1Sur fond de troubles, de révolutions et de guerres, les XVIe et XVIIe siècles voient se renouveler et prospérer la réflexion politique, alors que les Lettres acquièrent un nouveau statut, soit qu’elles deviennent les porte-paroles d’une opinion ou d’un parti, soit qu’elles se détachent du pouvoir pour en redessiner les frontières, demander ou préparer des réformes, voire contester l’état des choses. Révélée grâce à la médiation de la fiction, la vérité du politique n’est pas sans conséquences sur les genres littéraires. S’intéressant à leur dynamique, le groupe de recherches GADGES de l’université Jean Moulin organisait en septembre 2006 un colloque qui a réuni plus d’une vingtaine de spécialistes. Leurs travaux, publiés en 2008, étudient les métamorphoses, les franchissements, les hybridations et les empiètements des genres à la Renaissance et à l’âge classique. L’analyse des marges y occupe une place centrale, le brouillage des limites, leur mixte, la remise en cause des normes et des codifications et les perturbations énonciatives apparaissant comme autant de moyens de conquête du sujet contre ce qui le détermine et prétend l’unifier au corps social. Or, le risque de limiter l’étude aux œuvres qui rendent problématiques l’acte d’écrire et la langue est évité, parce que l’intérêt porté aux marges, où l’effet de loupe est assuré dès qu’il s’agit de regarder le pouvoir, ne masque nullement ce qui a lieu au sein même des genres majeurs.  Cette observation comparative et dialogique entre le centre et la périphérie du territoire littéraire, permet de dévoiler la complexité des implications du politique sans oublier de suggérer que l’autonomisation de la littérature à l’âge classique est justement la conséquence de sa relation heurtée au discours politique. La figure de l’écrivain, sa voix, son ethos et son ton entrent dans l’élaboration de cette indépendance et entraînent à vérifier si elle est une façon d’esquiver la dominance du pouvoir, de s’établir comme vecteur de propositions d’autres langages politiques, ou si, au contraire, le discours politique se plie à la littérature, qui le contraint à poser des questions nouvelles et à modifier ses protocoles.

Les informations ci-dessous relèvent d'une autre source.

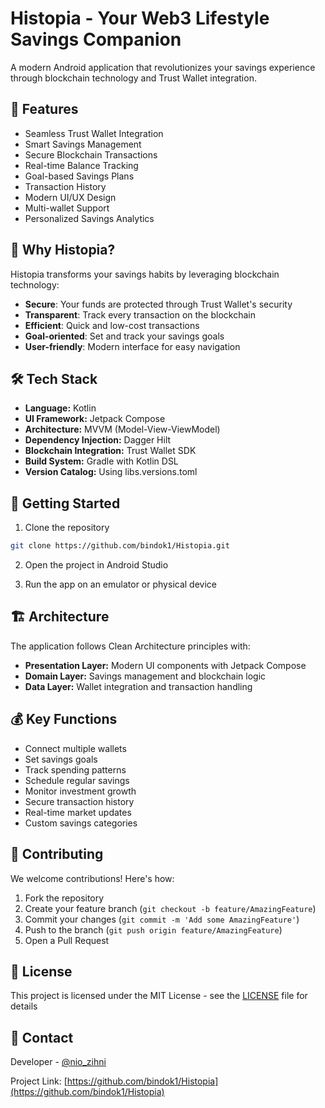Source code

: # Histopia - Your Web3 Lifestyle Savings Companion

A modern Android application that revolutionizes your savings experience through blockchain technology and Trust Wallet integration.

## 🌟 Features

- Seamless Trust Wallet Integration
- Smart Savings Management
- Secure Blockchain Transactions
- Real-time Balance Tracking
- Goal-based Savings Plans
- Transaction History
- Modern UI/UX Design
- Multi-wallet Support
- Personalized Savings Analytics

## 🎯 Why Histopia?

Histopia transforms your savings habits by leveraging blockchain technology:
- **Secure**: Your funds are protected through Trust Wallet's security
- **Transparent**: Track every transaction on the blockchain
- **Efficient**: Quick and low-cost transactions
- **Goal-oriented**: Set and track your savings goals
- **User-friendly**: Modern interface for easy navigation

## 🛠 Tech Stack

- **Language:** Kotlin
- **UI Framework:** Jetpack Compose
- **Architecture:** MVVM (Model-View-ViewModel)
- **Dependency Injection:** Dagger Hilt
- **Blockchain Integration:** Trust Wallet SDK
- **Build System:** Gradle with Kotlin DSL
- **Version Catalog:** Using libs.versions.toml

## 🚀 Getting Started

1. Clone the repository
```bash
git clone https://github.com/bindok1/Histopia.git
```

2. Open the project in Android Studio

3. Run the app on an emulator or physical device

## 🏗 Architecture

The application follows Clean Architecture principles with:
- **Presentation Layer:** Modern UI components with Jetpack Compose
- **Domain Layer:** Savings management and blockchain logic
- **Data Layer:** Wallet integration and transaction handling

## 💰 Key Functions

- Connect multiple wallets
- Set savings goals
- Track spending patterns
- Schedule regular savings
- Monitor investment growth
- Secure transaction history
- Real-time market updates
- Custom savings categories

## 🤝 Contributing

We welcome contributions! Here's how:
1. Fork the repository
2. Create your feature branch (`git checkout -b feature/AmazingFeature`)
3. Commit your changes (`git commit -m 'Add some AmazingFeature'`)
4. Push to the branch (`git push origin feature/AmazingFeature`)
5. Open a Pull Request

## 📝 License

This project is licensed under the MIT License - see the [LICENSE](LICENSE) file for details

## 📧 Contact

Developer - [@nio_zihni](https://x.com/nio_zihni)

Project Link: [https://github.com/bindok1/Histopia](https://github.com/bindok1/Histopia)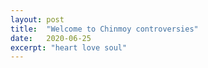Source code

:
 ```yaml
---
layout: post
title:  "Welcome to Chinmoy controversies"
date:   2020-06-25
excerpt: "heart love soul"
---
```

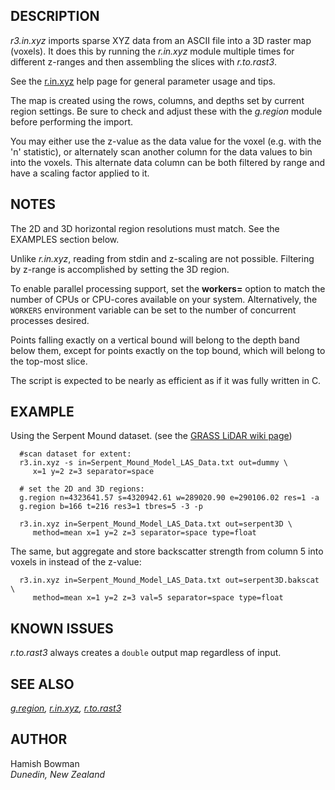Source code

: ## DESCRIPTION

*r3.in.xyz* imports sparse XYZ data from an ASCII file into a 3D raster
map (voxels). It does this by running the *r.in.xyz* module multiple
times for different z-ranges and then assembling the slices with
*r.to.rast3*.

See the [r.in.xyz](r.in.xyz.md) help page for general parameter usage
and tips.

The map is created using the rows, columns, and depths set by current
region settings. Be sure to check and adjust these with the *g.region*
module before performing the import.

You may either use the z-value as the data value for the voxel (e.g.
with the 'n' statistic), or alternately scan another column for the data
values to bin into the voxels. This alternate data column can be both
filtered by range and have a scaling factor applied to it.

## NOTES

The 2D and 3D horizontal region resolutions must match. See the EXAMPLES
section below.

Unlike *r.in.xyz*, reading from stdin and z-scaling are not possible.
Filtering by z-range is accomplished by setting the 3D region.

To enable parallel processing support, set the **workers=** option to
match the number of CPUs or CPU-cores available on your system.
Alternatively, the `WORKERS` environment variable can be set to the
number of concurrent processes desired.

Points falling exactly on a vertical bound will belong to the depth band
below them, except for points exactly on the top bound, which will
belong to the top-most slice.

The script is expected to be nearly as efficient as if it was fully
written in C.

## EXAMPLE

Using the Serpent Mound dataset. (see the [GRASS LiDAR wiki
page](https://grasswiki.osgeo.org/wiki/LIDAR))

```shell
  #scan dataset for extent:
  r3.in.xyz -s in=Serpent_Mound_Model_LAS_Data.txt out=dummy \
     x=1 y=2 z=3 separator=space

  # set the 2D and 3D regions:
  g.region n=4323641.57 s=4320942.61 w=289020.90 e=290106.02 res=1 -a
  g.region b=166 t=216 res3=1 tbres=5 -3 -p

  r3.in.xyz in=Serpent_Mound_Model_LAS_Data.txt out=serpent3D \
     method=mean x=1 y=2 z=3 separator=space type=float
```

The same, but aggregate and store backscatter strength from column 5
into voxels in instead of the z-value:

```shell
  r3.in.xyz in=Serpent_Mound_Model_LAS_Data.txt out=serpent3D.bakscat \
     method=mean x=1 y=2 z=3 val=5 separator=space type=float
```

## KNOWN ISSUES

*r.to.rast3* always creates a `double` output map regardless of input.

## SEE ALSO

*[g.region](g.region.md), [r.in.xyz](r.in.xyz.md),
[r.to.rast3](r.to.rast3.md)*

## AUTHOR

Hamish Bowman  
*Dunedin, New Zealand*
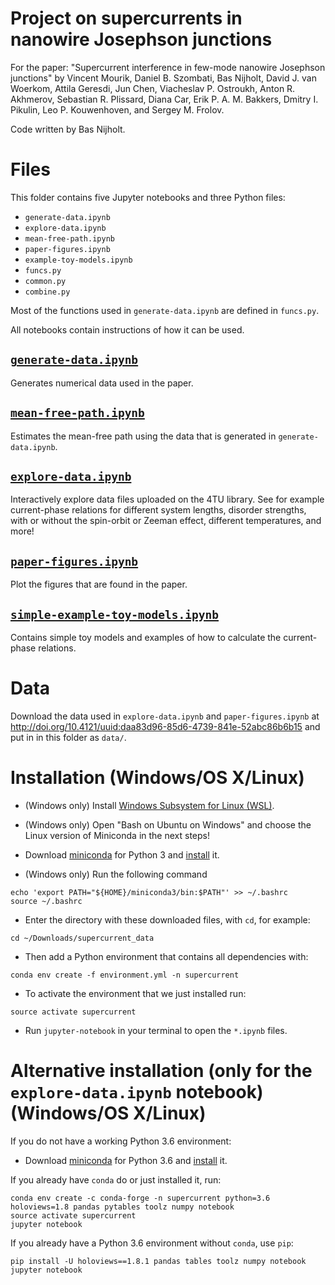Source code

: # Project on supercurrents in nanowire Josephson junctions
For the paper: "Supercurrent interference in few-mode nanowire Josephson junctions"
by Vincent Mourik, Daniel B. Szombati, Bas Nijholt, David J. van Woerkom,
Attila Geresdi, Jun Chen, Viacheslav P. Ostroukh, Anton R. Akhmerov,
Sebastian R. Plissard, Diana Car, Erik P. A. M. Bakkers, Dmitry I. Pikulin,
Leo P. Kouwenhoven, and Sergey M. Frolov.

Code written by Bas Nijholt.


# Files
This folder contains five Jupyter notebooks and three Python files:
* `generate-data.ipynb`
* `explore-data.ipynb`
* `mean-free-path.ipynb`
* `paper-figures.ipynb`
* `example-toy-models.ipynb`
* `funcs.py`
* `common.py`
* `combine.py`

Most of the functions used in `generate-data.ipynb` are defined in `funcs.py`.

All notebooks contain instructions of how it can be used.

## [`generate-data.ipynb`](generate-data.ipynb)
Generates numerical data used in the paper.

## [`mean-free-path.ipynb`](mean-free-path.ipynb)
Estimates the mean-free path using the data that is generated in `generate-data.ipynb`.

## [`explore-data.ipynb`](explore-data.ipynb)
Interactively explore data files uploaded on the 4TU library. See for example
current-phase relations for different system lengths, disorder strengths, with
or without the spin-orbit or Zeeman effect, different temperatures, and more!

## [`paper-figures.ipynb`](paper-figures.ipynb)
Plot the figures that are found in the paper.

## [`simple-example-toy-models.ipynb`](simple-example-toy-models.ipynb)
Contains simple toy models and examples of how to calculate the current-phase relations.


# Data
Download the data used in `explore-data.ipynb` and `paper-figures.ipynb` at http://doi.org/10.4121/uuid:daa83d96-85d6-4739-841e-52abc86b6b15 and put in in this folder as `data/`.


# Installation (Windows/OS X/Linux)

* (Windows only) Install [Windows Subsystem for Linux (WSL)](https://msdn.microsoft.com/en-us/commandline/wsl/install_guide).
* (Windows only) Open "Bash on Ubuntu on Windows" and choose the Linux version of Miniconda in the next steps!

* Download [miniconda](https://conda.io/miniconda.html) for Python 3 and [install](https://conda.io/docs/install/quick.html) it.

* (Windows only) Run the following command
```
echo 'export PATH="${HOME}/miniconda3/bin:$PATH"' >> ~/.bashrc
source ~/.bashrc
```

* Enter the directory with these downloaded files, with `cd`, for example:
```
cd ~/Downloads/supercurrent_data
```

* Then add a Python environment that contains all dependencies with:
```
conda env create -f environment.yml -n supercurrent
```

* To activate the environment that we just installed run:
```
source activate supercurrent
```

* Run `jupyter-notebook` in your terminal to open the `*.ipynb` files.


# Alternative installation (only for the `explore-data.ipynb` notebook) (Windows/OS X/Linux)
If you do not have a working Python 3.6 environment:
* Download [miniconda](https://conda.io/miniconda.html) for Python 3.6 and [install](https://conda.io/docs/install/quick.html) it.

If you already have `conda` do or just installed it, run:
```
conda env create -c conda-forge -n supercurrent python=3.6 holoviews=1.8 pandas pytables toolz numpy notebook
source activate supercurrent
jupyter notebook
```

If you already have a Python 3.6 environment without `conda`, use `pip`:
```
pip install -U holoviews==1.8.1 pandas tables toolz numpy notebook
jupyter notebook
```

2La variété des exemples, empruntés à un large répertoire générique, et les différences entre les méthodes suivies permettent d’aventurer quelques conclusions provisoires, tout en laissant sans réponse les deux questions qui justifient le colloque de 2006 et le volume qui reprend ses travaux, le sixième des Cahiers du GADGES. Le discours politique utilise-t-il les Lettres par souci d’efficacité et de pédagogie, par désir d’extension, par vœu de représentation et de célébration ; ou bien intègre-t-il la littérature pour se doter lui-même d’un nouvel élan et accroître sa puissance d’imagination ? La littérature puise-t-elle dans la politique une légitimité nouvelle, y découvre-t-elle un terrain mental et imaginaire stimulant, et profite-t-elle de cette occasion pour redéfinir ses catégories et faire bouger le catalogue de ses genres ? Les questions, répétons-les, sont purement formelles. L’essentiel est ailleurs : dans la constatation que le fait de regarder la relation du discours politique et des genres littéraires implique de sonder des phénomènes de réaction, de cloisonnement et d’interpénétration entre des modalités, des systèmes et des langages qui se cherchent mutuellement pour se soumettre à des rapports de force et à des défis de maîtrise.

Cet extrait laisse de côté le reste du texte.